WHAT IS NEEDED: Every record must be repeated exactly; omit any pictures they contain.

Excerpts from a dataset:
______________________________

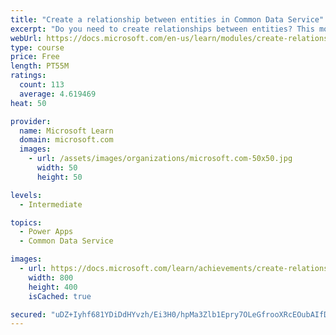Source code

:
 ```yaml
---
title: "Create a relationship between entities in Common Data Service"
excerpt: "Do you need to create relationships between entities? This module will show how and why you can separate data into entities and how to relate between entities to build complex and robust business solutions. It will also explain the different kinds of relationships that you can define between entities in Common Data Service."
webUrl: https://docs.microsoft.com/en-us/learn/modules/create-relationship-between-cds-entities/
type: course
price: Free
length: PT55M
ratings:
  count: 113
  average: 4.619469
heat: 50

provider:
  name: Microsoft Learn
  domain: microsoft.com
  images:
    - url: /assets/images/organizations/microsoft.com-50x50.jpg
      width: 50
      height: 50

levels:
  - Intermediate

topics:
  - Power Apps
  - Common Data Service

images:
  - url: https://docs.microsoft.com/learn/achievements/create-relationship-between-cds-entities-social.png
    width: 800
    height: 400
    isCached: true

secured: "uDZ+Iyhf681YDiDdHYvzh/Ei3H0/hpMa3Zlb1Epry7OLeGfrooXRcEOubAIfDjog4FGWwz3GLG/3mCt/D+ybCmoiRHJIWqm71oABGbadHRPU5KoG9FFyiJXzQHCwrWnpO5EcnrrMP6dIzC17rz//IjwFVW66c+u8+GonUZUWB0RkTVAMloXKXOsKjLHIn7y6Nd07PdLBEhEi8+baCXciVx/P+QZLRMefTmRaU2FzJZHI+VkJdbztU7LgLQ9BLgdcfNp0lWmo5HWSTgBWtwf/cR//wIjgY5rCbpmZgYZNvgcbGr03VGbVQZuUTYyPMN9K8dWfo1PtlgUHHMdR51PpHoasufxZQfMDKRFj/mFjT3AS/EzlFJJZwCkktq7EKAIdD4Yyp+E+ZbjFZjpi3cdBZDSPGk9dySWoQZgezXH1JHI=;0XJqH50Mz7OD0KDsNa4cSA=="
---
```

______________________________

WORKED SOLUTION:
Source code

:
 ```yaml
---
title: "Create a relationship between entities in Common Data Service"
excerpt: "Do you need to create relationships between entities? This module will show how and why you can separate data into entities and how to relate between entities to build complex and robust business solutions. It will also explain the different kinds of relationships that you can define between entities in Common Data Service."
webUrl: https://docs.microsoft.com/en-us/learn/modules/create-relationship-between-cds-entities/
type: course
price: Free
length: PT55M
ratings:
  count: 113
  average: 4.619469
heat: 50

provider:
  name: Microsoft Learn
  domain: microsoft.com
  images:
    - url: /assets/images/organizations/microsoft.com-50x50.jpg
      width: 50
      height: 50

levels:
  - Intermediate

topics:
  - Power Apps
  - Common Data Service

images:
  - url: https://docs.microsoft.com/learn/achievements/create-relationship-between-cds-entities-social.png
    width: 800
    height: 400
    isCached: true

secured: "uDZ+Iyhf681YDiDdHYvzh/Ei3H0/hpMa3Zlb1Epry7OLeGfrooXRcEOubAIfDjog4FGWwz3GLG/3mCt/D+ybCmoiRHJIWqm71oABGbadHRPU5KoG9FFyiJXzQHCwrWnpO5EcnrrMP6dIzC17rz//IjwFVW66c+u8+GonUZUWB0RkTVAMloXKXOsKjLHIn7y6Nd07PdLBEhEi8+baCXciVx/P+QZLRMefTmRaU2FzJZHI+VkJdbztU7LgLQ9BLgdcfNp0lWmo5HWSTgBWtwf/cR//wIjgY5rCbpmZgYZNvgcbGr03VGbVQZuUTYyPMN9K8dWfo1PtlgUHHMdR51PpHoasufxZQfMDKRFj/mFjT3AS/EzlFJJZwCkktq7EKAIdD4Yyp+E+ZbjFZjpi3cdBZDSPGk9dySWoQZgezXH1JHI=;0XJqH50Mz7OD0KDsNa4cSA=="
---
```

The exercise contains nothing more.